By: Akrum Elkhazin, Video Algorithm Architect, NGCodec, firstname.lastname@example.org Avinash Ramachandran, Video Software Architect, NGCodec, email@example.com Roshan Baliga, Product Manager, Google, firstname.lastname@example.org Jai Krishnan, Product Manager, Google, email@example.com Tarek Amara, Senior Video Specialist, Twitch, firstname.lastname@example.org Alex Converse, Senior Software Engineer, Twitch, email@example.com Yueshi Shen, Principal Research Engineer, Twitch, firstname.lastname@example.org
Video compression is the key to successful delivery of digital video across various applications like broadcast, teleconference, surveillance, and online streaming services. Since 2003 (i.e., 15 years ago), H.264 has been the state-of-the-art video compression format and has enabled HDTV, Blu-ray Disc, Internet video websites (e.g., YouTube, Twitch), and so on. Nevertheless, according to Twitch’s recent analysis, H.264 has reached its compression performance limit, particularly for real-time encoding of gaming content at the HD resolution (1080p60). On the other hand, newer-generation video standards, namely VP9, HEVC, and AV1, show significant compression gain, which can bring considerable commercial benefits to content platforms (e.g., offering viewers better video quality, reducing the video loading time and the buffering rate, increasing the customer reach, decreasing the IP transit cost).
Currently, although decoding and playback of VP9 video are widely supported on devices and browsers used by Twitch’s audience, encoding gaming video content with a high efficiency and real-time performance is a substantial challenge due to the high complexity of VP9. Through a rigorous feasibility study, we have eventually selected FPGA as the hardware platform for real-time VP9 encoding and are deploying it to broadcast our premium eSports and partner channels in the near future (please watch the presentation given by Twitch’s Principal Research Engineer, Dr. Yueshi Shen and Xilinx’s CEO, Victor Peng, during the keynote talk of Xilinx Developer Forum 2018).
In this article, we will show that the FPGA-based real-time VP9 encoding can deliver at least 25% bitrate savings compared to the highest-quality H.264 encoders deployed in Twitch’s production today. Also, we will deep dive into VP9’s compression tools to explain how these features are used in the encoder implementation to realize the compression performance improvement promised by the simulations during the standardization process.
In the following study, we are not running an academic evaluation of the VP9 compression standard, but comparing a practical 1080p60 real-time VP9 encoder implementation against a commercial state-of-the-art real-time H.264 encoder.

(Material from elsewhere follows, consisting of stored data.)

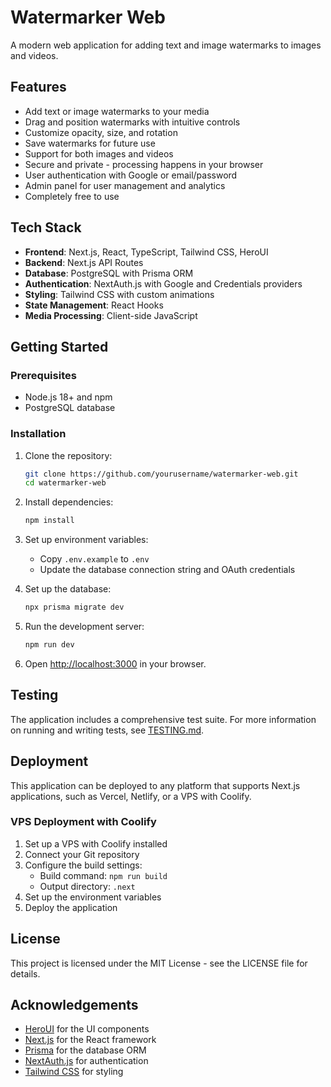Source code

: # Watermarker Web

A modern web application for adding text and image watermarks to images and videos.

## Features

- Add text or image watermarks to your media
- Drag and position watermarks with intuitive controls
- Customize opacity, size, and rotation
- Save watermarks for future use
- Support for both images and videos
- Secure and private - processing happens in your browser
- User authentication with Google or email/password
- Admin panel for user management and analytics
- Completely free to use

## Tech Stack

- **Frontend**: Next.js, React, TypeScript, Tailwind CSS, HeroUI
- **Backend**: Next.js API Routes
- **Database**: PostgreSQL with Prisma ORM
- **Authentication**: NextAuth.js with Google and Credentials providers
- **Styling**: Tailwind CSS with custom animations
- **State Management**: React Hooks
- **Media Processing**: Client-side JavaScript

## Getting Started

### Prerequisites

- Node.js 18+ and npm
- PostgreSQL database

### Installation

1. Clone the repository:
   ```bash
   git clone https://github.com/yourusername/watermarker-web.git
   cd watermarker-web
   ```

2. Install dependencies:
   ```bash
   npm install
   ```

3. Set up environment variables:
   - Copy `.env.example` to `.env`
   - Update the database connection string and OAuth credentials

4. Set up the database:
   ```bash
   npx prisma migrate dev
   ```

5. Run the development server:
   ```bash
   npm run dev
   ```

6. Open [http://localhost:3000](http://localhost:3000) in your browser.

## Testing

The application includes a comprehensive test suite. For more information on running and writing tests, see [TESTING.md](TESTING.md).

## Deployment

This application can be deployed to any platform that supports Next.js applications, such as Vercel, Netlify, or a VPS with Coolify.

### VPS Deployment with Coolify

1. Set up a VPS with Coolify installed
2. Connect your Git repository
3. Configure the build settings:
   - Build command: `npm run build`
   - Output directory: `.next`
4. Set up the environment variables
5. Deploy the application

## License

This project is licensed under the MIT License - see the LICENSE file for details.

## Acknowledgements

- [HeroUI](https://heroui.com) for the UI components
- [Next.js](https://nextjs.org) for the React framework
- [Prisma](https://prisma.io) for the database ORM
- [NextAuth.js](https://next-auth.js.org) for authentication
- [Tailwind CSS](https://tailwindcss.com) for styling
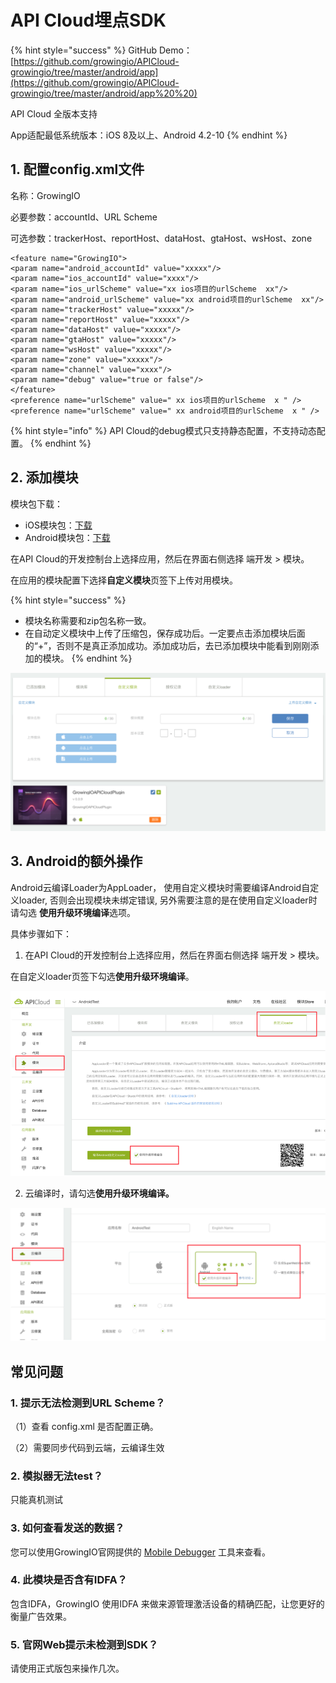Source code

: # API Cloud埋点SDK



{% hint style="success" %}
GitHub Demo： [https://github.com/growingio/APICloud-growingio/tree/master/android/app](https://github.com/growingio/APICloud-growingio/tree/master/android/app%20%20)

API Cloud 全版本支持

App适配最低系统版本：iOS 8及以上、Android 4.2-10
{% endhint %}

## 1. 配置config.xml文件

名称：GrowingIO

必要参数：accountId、URL Scheme

可选参数：trackerHost、reportHost、dataHost、gtaHost、wsHost、zone

```markup
<feature name="GrowingIO">
<param name="android_accountId" value="xxxxx"/>
<param name="ios_accountId" value="xxxx"/>
<param name="ios_urlScheme" value="xx ios项目的urlScheme  xx"/>
<param name="android_urlScheme" value="xx android项目的urlScheme  xx"/>
<param name="trackerHost" value="xxxxx"/>
<param name="reportHost" value="xxxxx"/>
<param name="dataHost" value="xxxxx"/>
<param name="gtaHost" value="xxxxx"/>
<param name="wsHost" value="xxxxx"/>
<param name="zone" value="xxxxx"/>
<param name="channel" value="xxxx"/>
<param name="debug" value="true or false"/>
</feature>
<preference name="urlScheme" value=" xx ios项目的urlScheme  x " />
<preference name="urlScheme" value=" xx android项目的urlScheme  x " />
```

{% hint style="info" %}
API Cloud的debug模式只支持静态配置，不支持动态配置。
{% endhint %}

## 2. 添加模块

模块包下载：

* iOS模块包：[下载](https://github.com/growingio/APICloud-growingio/blob/master/iOS/iOS/GrowingIO_iOS.zip)​
* Android模块包：[下载](https://github.com/growingio/APICloud-growingio/blob/master/android/GrowingIO.zip)

在API Cloud的开发控制台上选择应用，然后在界面右侧选择 端开发 &gt; 模块。

在应用的模块配置下选择**自定义模块**页签下上传对用模块。

{% hint style="success" %}
* 模块名称需要和zip包名称一致。
* 在自动定义模块中上传了压缩包，保存成功后。一定要点击添加模块后面的“+”，否则不是真正添加成功。添加成功后，去已添加模块中能看到刚刚添加的模块。
{% endhint %}

![](../../../.gitbook/assets/image%20%28192%29.png)

## 3. Android的额外操作

Android云编译Loader为AppLoader， 使用自定义模块时需要编译Android自定义loader, 否则会出现模块未绑定错误, 另外需要注意的是在使用自定义loader时 请勾选 **使用升级环境编译**选项。

具体步骤如下：

1. 在API Cloud的开发控制台上选择应用，然后在界面右侧选择 端开发 &gt; 模块。

在自定义loader页签下勾选**使用升级环境编译**。

![](../../../.gitbook/assets/image%20%28174%29.png)

2. 云编译时，请勾选**使用升级环境编译。**

![](../../../.gitbook/assets/image%20%2867%29.png)

## 常见问题

### 1. 提示无法检测到URL Scheme？

（1）查看 config.xml 是否配置正确。

（2）需要同步代码到云端，云编译生效

### 2. 模拟器无法test？

只能真机测试

### 3. 如何查看发送的数据？

您可以使用GrowingIO官网提供的 [Mobile Debugger](../../debugging/mobile-debugger.md) 工具来查看。

### 4. 此模块是否含有IDFA？

包含IDFA，GrowingIO 使用IDFA 来做来源管理激活设备的精确匹配，让您更好的衡量广告效果。

### 5. 官网Web提示未检测到SDK？

请使用正式版包来操作几次。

For the anchor, we picked the open-source x264 encoder running on Intel Xeon E5–2697 V4 (18 cores, 2.3GHz, 145W) CPU. The configuration of x264 is:
constant bitrate (CBR) mode,
GOPs of 2 seconds,
lookahead of 1 second, and
VBV buffer of 1 second.
Based on our knowledge on encoder’s performance and Twitch’s content/operational point (i.e., resolution, frame rate, bitrate), we find the above x264 configuration can deliver a comparable or even higher video quality, compared to most professional broadcast quality video encoders in the market. Furthermore, running a higher quality x264 preset (like slow, veryslow) can neither hit the 25% bitrate saving goal nor achieve the real-time encoding (see our experiment result below).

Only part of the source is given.